Wie hat sich der Titular Solinas nun mit der zuvor angesprochenen Problematik auseinandergesetzt? Wie ist das Ergebnis?
Herr Solinas hat mit seiner Programmauswahl einen konventionellen Weg gewählt und Stücke eingespielt, die bestens bekannt sind (bzw. sein sollten) und schon auf zahlreichen Tonträgern zu hören sind, sieht man einmal von „Salamanca“ (eines der drei Hamburger Präludien von Guy Bovet) ab. Als Komponisten sind außerdem zu nennen Frescobaldi, Pa-chelbel, Bruhns, Böhm, Bach, Mendelssohn, Boellmann und Liszt.

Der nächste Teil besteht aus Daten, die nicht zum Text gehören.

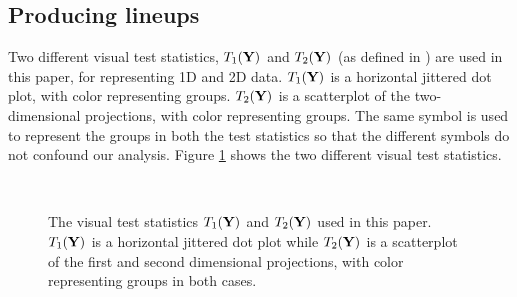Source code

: \subsection{Producing lineups}

Two different visual test statistics, $T_1(\bf{Y})$ and $T_2(\bf{Y})$ (as defined in \cite{majumder:2011}) are used in this paper, for representing 1D and 2D data. $T_1(\bf{Y})$ is a horizontal jittered dot plot, with color representing groups. $T_2(\bf{Y})$ is a scatterplot of the two-dimensional projections, with color representing groups. The same symbol is used to represent the groups in both the test statistics so that the different symbols do not confound our analysis. Figure \ref{fig3} shows the two different visual test statistics.

\begin{figure}[htbp]
\centering
\mbox{\quad
{}}
\caption{The visual test statistics $T_1(\bf{Y})$ and $T_2(\bf{Y})$ used in this paper.  $T_1(\bf{Y})$ is a horizontal jittered dot plot while $T_2(\bf{Y})$ is a scatterplot of the first and second dimensional projections, with color representing groups in both cases. } 
\label{fig3}
\end{figure}

%
%
%
%

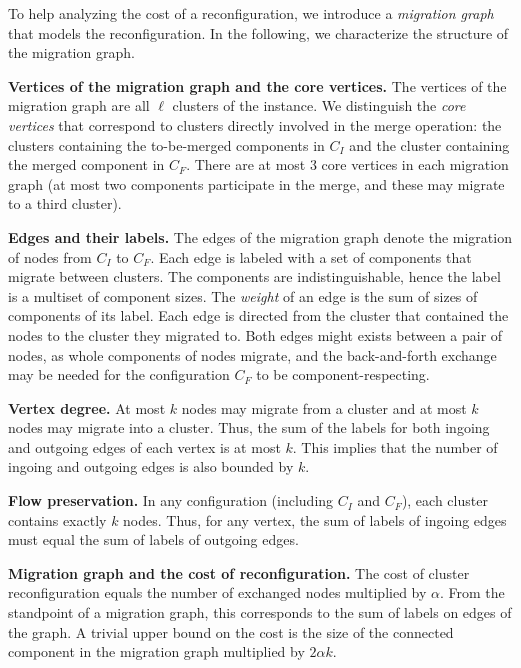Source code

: \documentclass[a4paper,anonymous,USenglish]{lipics-v2019}
\begin{document}
To help analyzing the cost of a reconfiguration, we introduce a \emph{migration graph} that models the reconfiguration.
In the following, we characterize the structure of the migration graph.

\noindent
\textbf{Vertices of the migration graph and the core vertices.}
The vertices of the migration graph are all $\ell$ clusters of the instance.
We distinguish the \emph{core vertices} that correspond to clusters directly involved in the merge operation: the clusters containing the to-be-merged components in $C_I$ and the cluster containing the merged component in $C_F$.
There are at most $3$ core vertices in each migration graph (at most two components participate in the merge, and these may migrate to a third cluster).

\noindent
\textbf{Edges and their labels.}
The edges of the migration graph denote the migration of nodes from $C_I$ to $C_F$.
Each edge is labeled with a set of components that migrate between clusters.
The components are indistinguishable, hence the label is a multiset of component
sizes.
The \emph{weight} of an edge is the sum of sizes of components of its label.
Each edge is directed from the cluster that contained the nodes to the cluster they migrated to.
Both edges might exists between a pair of nodes, as whole components of nodes migrate, and the back-and-forth exchange may be needed for the configuration $C_F$ to be component-respecting.

\noindent
\textbf{Vertex degree.}
At most $k$ nodes may migrate from a cluster and at most $k$ nodes may migrate into a cluster.
Thus, the sum of the labels for both ingoing and outgoing edges of each vertex is at most $k$.
This implies that the number of ingoing and outgoing edges is also bounded by $k$.

\noindent
\textbf{Flow preservation.}
In any configuration (including $C_I$ and $C_F$), each cluster contains exactly $k$ nodes.
Thus, for any vertex, the sum of labels of ingoing edges must equal the sum of labels of outgoing edges.

\noindent
\textbf{Migration graph and the cost of reconfiguration.}
The cost of cluster reconfiguration equals the number of exchanged nodes multiplied by $\alpha$.
From the standpoint of a migration graph, this corresponds to the sum of labels on edges of the graph.
A trivial upper bound on the cost is the size of the connected component in the migration graph multiplied by $2\alpha k$.

\medskip
\end{document}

Schaut man sich die Laufzeiten der Stücke an, fällt mit Ausnahme von Frescobaldi und Bovet auf, dass diese länger als üblich bzw. gewohnt sind. Bei Boellmann und Liszt fällt der Unterschied sogar noch mehr ins Auge bzw. ins Ohr. Woran liegt das? Ich hatte bereits erwähnt, dass der klangliche Raum von St. Cornelius trotz aller Möglichkeiten der Orgel einen Kompromiss fordert, und zwar hauptsächlich bei der barocken Musik, zu der auch die von Frescobaldi zu zählen ist, aber mit weniger großen Einschränkungen. Daher auch der Begriff Spagat, denn die Aufgabe ist doch schwieriger als man glaubt. Denn spielt man in einem symphonischen Raum mit ordentlichem Nachhall barocke Stücke im gewohnten Tempo, führt das meist zu dem gefürchtetem Klangbrei, der die Stimmen der Orgel als auch die Komposition nicht mehr klar und durchhörbar zur Geltung kommen lässt. Die Komposition „verschwimmt“ im Raume! Solinas zeigt sich m. E. der zu lösenden Aufgabe sehr gut gewachsen. Die gewählten Registrierungen sind gelungen und den Kompositionen angepasst. Auf der anderen Seite zeigen sie, welche Reichtum an Klangfarben die Stock-mann-Orgel bietet. Der erwähnte Kompromiss erfordert fast überall ein gemesseneres Tempo als üblich, was automatisch zu längeren Spielzeiten führen muss. Das Geschick des Organisten besteht darin, dem Genüge zu tun, ohne dass der eigentliche Charakter der Komposition vollständig verlorengeht. Solinas gelingt das überwiegend sehr gut mit kleine-ren Abstrichen bei Pachelbel und Böhm. Auch das BWV 565 leidet prinzipiell kaum, und der virtuose Charakter des wahrscheinlich ursprünglich für Violine komponierten Stückes leidet nicht wirklich. Bei Bovet gibt es sowieso keine Probleme, weil „Salamanca“ über die Zeiten hinweg komponiert ist. Boellmann und Liszt sind mir persönlich etwas zu lang geraten, aber nach mehrmaligem Anhören kann man hier auch mit der Interpretation des Interpreten schlussendlich konform gehen. Die Vielfalt der hierbei gewählten Register – Boellmann lädt in unterschiedlichen Sätzen ja gerade dazu ein – möchte ich nochmals erwähnen.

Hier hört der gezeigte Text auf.